My own personal experiences with spas are limited to massage ‘parlors’. That’s probably an archaic word, but somewhere along the line many establishments have decided to slap the name ‘spa’ on their signs and crank up the prices and those lines have become a bit blurred.
Since coming to Southeast Asia, I have a greater appreciation for the various ‘treatments’ offered, but I’ve also become rather experienced in wasting money at some of these new spas. And it seems, the best way to avoid it these days is to get recommendations from friends or a very honest reviewer.
The funny thing is that one place may have an incredible massage, yet they also want to be a reflexology center, or give facials, mani-pedi’s, etc and fail miserably. Is it about being a one-stop convenience for guests? Or is it about making money on this cash cow industry?

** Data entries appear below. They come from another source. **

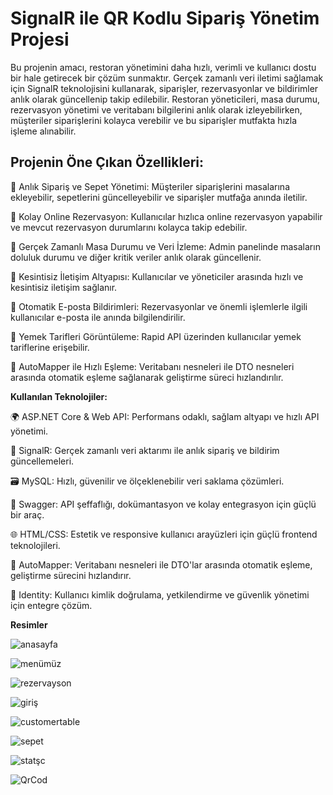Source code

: 

# SignalR ile QR Kodlu Sipariş Yönetim Projesi

Bu projenin amacı, restoran yönetimini daha hızlı, verimli ve kullanıcı dostu bir hale getirecek bir çözüm sunmaktır. Gerçek zamanlı veri iletimi sağlamak için SignalR teknolojisini kullanarak, siparişler, rezervasyonlar ve bildirimler anlık olarak güncellenip takip edilebilir. Restoran yöneticileri, masa durumu, rezervasyon yönetimi ve veritabanı bilgilerini anlık olarak izleyebilirken, müşteriler siparişlerini kolayca verebilir ve bu siparişler mutfakta hızla işleme alınabilir.


## Projenin Öne Çıkan Özellikleri:

🚀 Anlık Sipariş ve Sepet Yönetimi: Müşteriler siparişlerini masalarına ekleyebilir, sepetlerini güncelleyebilir ve siparişler mutfağa anında iletilir.

🚀 Kolay Online Rezervasyon: Kullanıcılar hızlıca online rezervasyon yapabilir ve mevcut rezervasyon durumlarını kolayca takip edebilir.

🚀 Gerçek Zamanlı Masa Durumu ve Veri İzleme: Admin panelinde masaların doluluk durumu ve diğer kritik veriler anlık olarak güncellenir.

🚀 Kesintisiz İletişim Altyapısı: Kullanıcılar ve yöneticiler arasında hızlı ve kesintisiz iletişim sağlanır.

🚀 Otomatik E-posta Bildirimleri: Rezervasyonlar ve önemli işlemlerle ilgili kullanıcılar e-posta ile anında bilgilendirilir.

🚀 Yemek Tarifleri Görüntüleme: Rapid API üzerinden kullanıcılar yemek tariflerine erişebilir.

🚀 AutoMapper ile Hızlı Eşleme: Veritabanı nesneleri ile DTO nesneleri arasında otomatik eşleme sağlanarak geliştirme süreci hızlandırılır.



**Kullanılan Teknolojiler:**

🌍 ASP.NET Core & Web API: Performans odaklı, sağlam altyapı ve hızlı API yönetimi.

🔗 SignalR: Gerçek zamanlı veri aktarımı ile anlık sipariş ve bildirim güncellemeleri.

🗃️ MySQL: Hızlı, güvenilir ve ölçeklenebilir veri saklama çözümleri.

📜 Swagger: API şeffaflığı, dokümantasyon ve kolay entegrasyon için güçlü bir araç.

🌐 HTML/CSS: Estetik ve responsive kullanıcı arayüzleri için güçlü frontend teknolojileri.

🔄 AutoMapper: Veritabanı nesneleri ile DTO'lar arasında otomatik eşleme, geliştirme sürecini hızlandırır.

🔐 Identity: Kullanıcı kimlik doğrulama, yetkilendirme ve güvenlik yönetimi için entegre çözüm.


**Resimler**


![anasayfa](https://github.com/user-attachments/assets/b158a9ef-112c-42a5-9a94-af3b15266e8c)






![menümüz](https://github.com/user-attachments/assets/9ed9a5f8-7a10-41eb-955c-0c553ea2da45)






![rezervayson](https://github.com/user-attachments/assets/1b6506b5-e8eb-40a9-8b44-fbb448d12419)






![giriş](https://github.com/user-attachments/assets/410e3df3-234b-4d16-92c8-e0f0c25778f9)







![customertable](https://github.com/user-attachments/assets/7a2c1f4f-560d-4fdb-a1d3-de243a3d3816)








![sepet](https://github.com/user-attachments/assets/7089bd9c-8688-4c68-8502-99829f29f102)







![statşc](https://github.com/user-attachments/assets/60ebdc14-6607-4ae3-94c9-4e856c9a1427)








![QrCod](https://github.com/user-attachments/assets/77043789-45b1-4d94-b7fc-d903fee412d7)









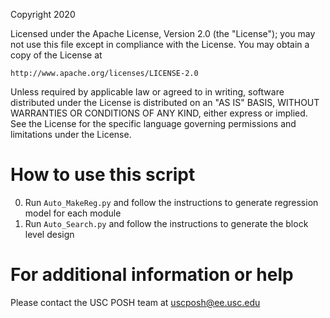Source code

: Copyright 2020

Licensed under the Apache License, Version 2.0 (the "License");
you may not use this file except in compliance with the License.
You may obtain a copy of the License at

    http://www.apache.org/licenses/LICENSE-2.0

Unless required by applicable law or agreed to in writing, software
distributed under the License is distributed on an "AS IS" BASIS,
WITHOUT WARRANTIES OR CONDITIONS OF ANY KIND, either express or implied.
See the License for the specific language governing permissions and
limitations under the License.

# How to use this script
0. Run `Auto_MakeReg.py` and follow the instructions to generate regression model for each module
1. Run `Auto_Search.py` and follow the instructions to generate the block level design

# For additional information or help
Please contact the USC POSH team at [uscposh@ee.usc.edu](mailto:uscpost@ee.usc.edu)
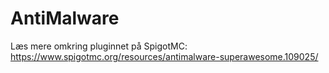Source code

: # AntiMalware

Læs mere omkring pluginnet på SpigotMC:
https://www.spigotmc.org/resources/antimalware-superawesome.109025/
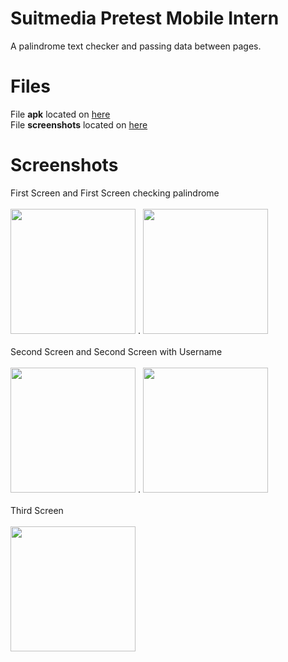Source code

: # Suitmedia Pretest Mobile Intern
A palindrome text checker and passing data between pages.
# Files
File **apk** located on [here](https://github.com/haidarfathin/Flutter_tes_suitmedia_intern/tree/main/apk%20and%20screenshots)<br>
File **screenshots** located on [here](https://github.com/haidarfathin/Flutter_tes_suitmedia_intern/tree/main/apk%20and%20screenshots/screenshots)
# Screenshots

First Screen and First Screen checking palindrome <br><br>
<img src="https://github.com/haidarfathin/Flutter_tes_suitmedia_intern/blob/main/apk%20and%20screenshots/screenshots/firstScreen-input.jpg" width="200" >
.
<img src="https://github.com/haidarfathin/Flutter_tes_suitmedia_intern/blob/main/apk%20and%20screenshots/screenshots/firstScreen-check.jpg" width="200" >
<br><br>
Second Screen and Second Screen with Username <br><br>
<img src="https://github.com/haidarfathin/Flutter_tes_suitmedia_intern/blob/main/apk%20and%20screenshots/screenshots/secondScreen.jpg" width="200" >
.
<img src="https://github.com/haidarfathin/Flutter_tes_suitmedia_intern/blob/main/apk%20and%20screenshots/screenshots/secondScreen-withUsername.jpg" width="200" >
<br><br>
Third Screen <br><br>
<img src="https://github.com/haidarfathin/Flutter_tes_suitmedia_intern/blob/main/apk%20and%20screenshots/screenshots/thirdScreem.jpg" width="200" >



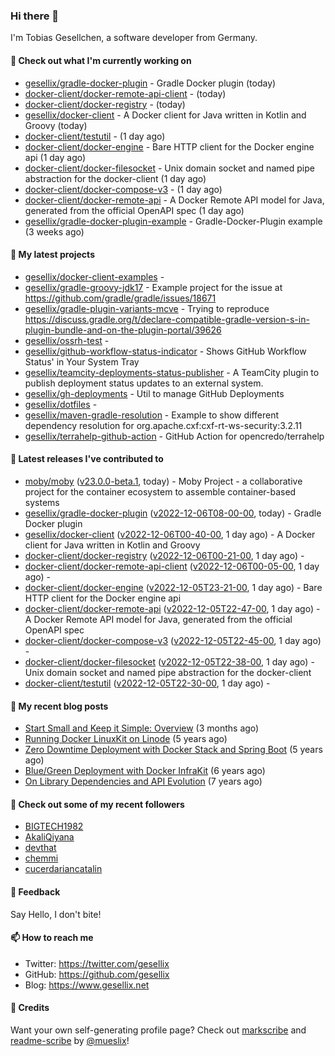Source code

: ### Hi there 👋

I'm Tobias Gesellchen, a software developer from Germany.

#### 👷 Check out what I'm currently working on

- [gesellix/gradle-docker-plugin](https://github.com/gesellix/gradle-docker-plugin) - Gradle Docker plugin (today)
- [docker-client/docker-remote-api-client](https://github.com/docker-client/docker-remote-api-client) -  (today)
- [docker-client/docker-registry](https://github.com/docker-client/docker-registry) -  (today)
- [gesellix/docker-client](https://github.com/gesellix/docker-client) - A Docker client for Java written in Kotlin and Groovy (today)
- [docker-client/testutil](https://github.com/docker-client/testutil) -  (1 day ago)
- [docker-client/docker-engine](https://github.com/docker-client/docker-engine) - Bare HTTP client for the Docker engine api (1 day ago)
- [docker-client/docker-filesocket](https://github.com/docker-client/docker-filesocket) - Unix domain socket and named pipe abstraction for the docker-client (1 day ago)
- [docker-client/docker-compose-v3](https://github.com/docker-client/docker-compose-v3) -  (1 day ago)
- [docker-client/docker-remote-api](https://github.com/docker-client/docker-remote-api) - A Docker Remote API model for Java, generated from the official OpenAPI spec (1 day ago)
- [gesellix/gradle-docker-plugin-example](https://github.com/gesellix/gradle-docker-plugin-example) - Gradle-Docker-Plugin example (3 weeks ago)

#### 🌱 My latest projects

- [gesellix/docker-client-examples](https://github.com/gesellix/docker-client-examples) - 
- [gesellix/gradle-groovy-jdk17](https://github.com/gesellix/gradle-groovy-jdk17) - Example project for the issue at https://github.com/gradle/gradle/issues/18671
- [gesellix/gradle-plugin-variants-mcve](https://github.com/gesellix/gradle-plugin-variants-mcve) - Trying to reproduce https://discuss.gradle.org/t/declare-compatible-gradle-version-s-in-plugin-bundle-and-on-the-plugin-portal/39626
- [gesellix/ossrh-test](https://github.com/gesellix/ossrh-test) - 
- [gesellix/github-workflow-status-indicator](https://github.com/gesellix/github-workflow-status-indicator) - Shows GitHub Workflow Status&#39; in Your System Tray
- [gesellix/teamcity-deployments-status-publisher](https://github.com/gesellix/teamcity-deployments-status-publisher) - A TeamCity plugin to publish deployment status updates to an external system.
- [gesellix/gh-deployments](https://github.com/gesellix/gh-deployments) - Util to manage GitHub Deployments
- [gesellix/dotfiles](https://github.com/gesellix/dotfiles) - 
- [gesellix/maven-gradle-resolution](https://github.com/gesellix/maven-gradle-resolution) - Example to show different dependency resolution for org.apache.cxf:cxf-rt-ws-security:3.2.11
- [gesellix/terrahelp-github-action](https://github.com/gesellix/terrahelp-github-action) - GitHub Action for opencredo/terrahelp

#### 🔭 Latest releases I've contributed to

- [moby/moby](https://github.com/moby/moby) ([v23.0.0-beta.1](https://github.com/moby/moby/releases/tag/v23.0.0-beta.1), today) - Moby Project - a collaborative project for the container ecosystem to assemble container-based systems
- [gesellix/gradle-docker-plugin](https://github.com/gesellix/gradle-docker-plugin) ([v2022-12-06T08-00-00](https://github.com/gesellix/gradle-docker-plugin/releases/tag/v2022-12-06T08-00-00), today) - Gradle Docker plugin
- [gesellix/docker-client](https://github.com/gesellix/docker-client) ([v2022-12-06T00-40-00](https://github.com/gesellix/docker-client/releases/tag/v2022-12-06T00-40-00), 1 day ago) - A Docker client for Java written in Kotlin and Groovy
- [docker-client/docker-registry](https://github.com/docker-client/docker-registry) ([v2022-12-06T00-21-00](https://github.com/docker-client/docker-registry/releases/tag/v2022-12-06T00-21-00), 1 day ago) - 
- [docker-client/docker-remote-api-client](https://github.com/docker-client/docker-remote-api-client) ([v2022-12-06T00-05-00](https://github.com/docker-client/docker-remote-api-client/releases/tag/v2022-12-06T00-05-00), 1 day ago) - 
- [docker-client/docker-engine](https://github.com/docker-client/docker-engine) ([v2022-12-05T23-21-00](https://github.com/docker-client/docker-engine/releases/tag/v2022-12-05T23-21-00), 1 day ago) - Bare HTTP client for the Docker engine api
- [docker-client/docker-remote-api](https://github.com/docker-client/docker-remote-api) ([v2022-12-05T22-47-00](https://github.com/docker-client/docker-remote-api/releases/tag/v2022-12-05T22-47-00), 1 day ago) - A Docker Remote API model for Java, generated from the official OpenAPI spec
- [docker-client/docker-compose-v3](https://github.com/docker-client/docker-compose-v3) ([v2022-12-05T22-45-00](https://github.com/docker-client/docker-compose-v3/releases/tag/v2022-12-05T22-45-00), 1 day ago) - 
- [docker-client/docker-filesocket](https://github.com/docker-client/docker-filesocket) ([v2022-12-05T22-38-00](https://github.com/docker-client/docker-filesocket/releases/tag/v2022-12-05T22-38-00), 1 day ago) - Unix domain socket and named pipe abstraction for the docker-client
- [docker-client/testutil](https://github.com/docker-client/testutil) ([v2022-12-05T22-30-00](https://github.com/docker-client/testutil/releases/tag/v2022-12-05T22-30-00), 1 day ago) - 

#### 📜 My recent blog posts

- [Start Small and Keep it Simple: Overview](https://www.gesellix.net/post/start-small-keep-it-simple-overview/) (3 months ago)
- [Running Docker LinuxKit on Linode](https://www.gesellix.net/post/running-docker-linuxkit-on-linode/) (5 years ago)
- [Zero Downtime Deployment with Docker Stack and Spring Boot](https://www.gesellix.net/post/zero-downtime-deployment-with-docker-stack-and-spring-boot/) (5 years ago)
- [Blue/Green Deployment with Docker InfraKit](https://www.gesellix.net/post/blue-green-deployment-with-docker-infrakit/) (6 years ago)
- [On Library Dependencies and API Evolution](https://www.gesellix.net/post/choosing-a-library/) (7 years ago)



#### 👯 Check out some of my recent followers

- [BIGTECH1982](https://github.com/BIGTECH1982)
- [AkaliQiyana](https://github.com/AkaliQiyana)
- [devthat](https://github.com/devthat)
- [chemmi](https://github.com/chemmi)
- [cucerdariancatalin](https://github.com/cucerdariancatalin)

#### 💬 Feedback

Say Hello, I don't bite!

#### 📫 How to reach me

- Twitter: https://twitter.com/gesellix
- GitHub: https://github.com/gesellix
- Blog: https://www.gesellix.net

#### 🙇 Credits

Want your own self-generating profile page? Check out [markscribe](https://github.com/muesli/markscribe)
and [readme-scribe](https://github.com/muesli/readme-scribe) by [@mueslix](https://twitter.com/mueslix)!

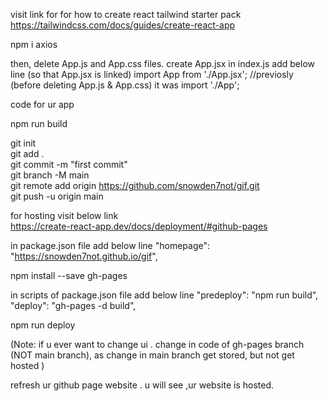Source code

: visit link for for how to create react tailwind starter pack  
https://tailwindcss.com/docs/guides/create-react-app

npm i axios <br />

then, delete App.js and App.css files.
create App.jsx
in index.js add below line (so that App.jsx is linked)
import App from './App.jsx';  //previosly (before deleting App.js & App.css) it was import './App'; 

code for ur app

npm run build <br />

git init <br />
git add . <br />
git commit -m "first commit" <br />
git branch -M main <br />
git remote add origin https://github.com/snowden7not/gif.git <br />
git push -u origin main <br />

for hosting visit below link  
https://create-react-app.dev/docs/deployment/#github-pages

in package.json file add below line
"homepage": "https://snowden7not.github.io/gif",

npm install --save gh-pages <br />

in scripts of package.json file add below line
"predeploy": "npm run build",
"deploy": "gh-pages -d build",

npm run deploy <br />

(Note: if u ever want to change ui . change in code of gh-pages branch (NOT main branch), as change in main branch get stored, but not get hosted )

refresh ur github page website . u will see ,ur website is hosted.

I’ve always been an a-la-carte kind of gal until I moved to Singapore and discovered the magic of reflexology and other southeast Asian specialties at a tiny shop near my apartment. I fell in love with the services of Mr. Gerard at Bukit Timah Plaza and no one has yet to replace him in my heart.
I had previously cut my teeth on the mani-pedi heaven of Ocean Avenue in San Francisco, with the various salons represented either North or South Vietnam on competing sides of the street. Later mani-pedi (especially the pedi) became synonymous with parts of Thailand as well. And massage? I’m really not that picky about overall technique, it’s the ambiance that will make it or break it for me.
These days I’m always on the prowl for new blog material and that now includes blog worthy spas or spa-type experiences. The option of saving time at these one-stop-shopping spas is also attractive to me, yet some of the ridiculously steep prices of spas these days can greatly hinder my research. So why not do ‘reviews’ for free services?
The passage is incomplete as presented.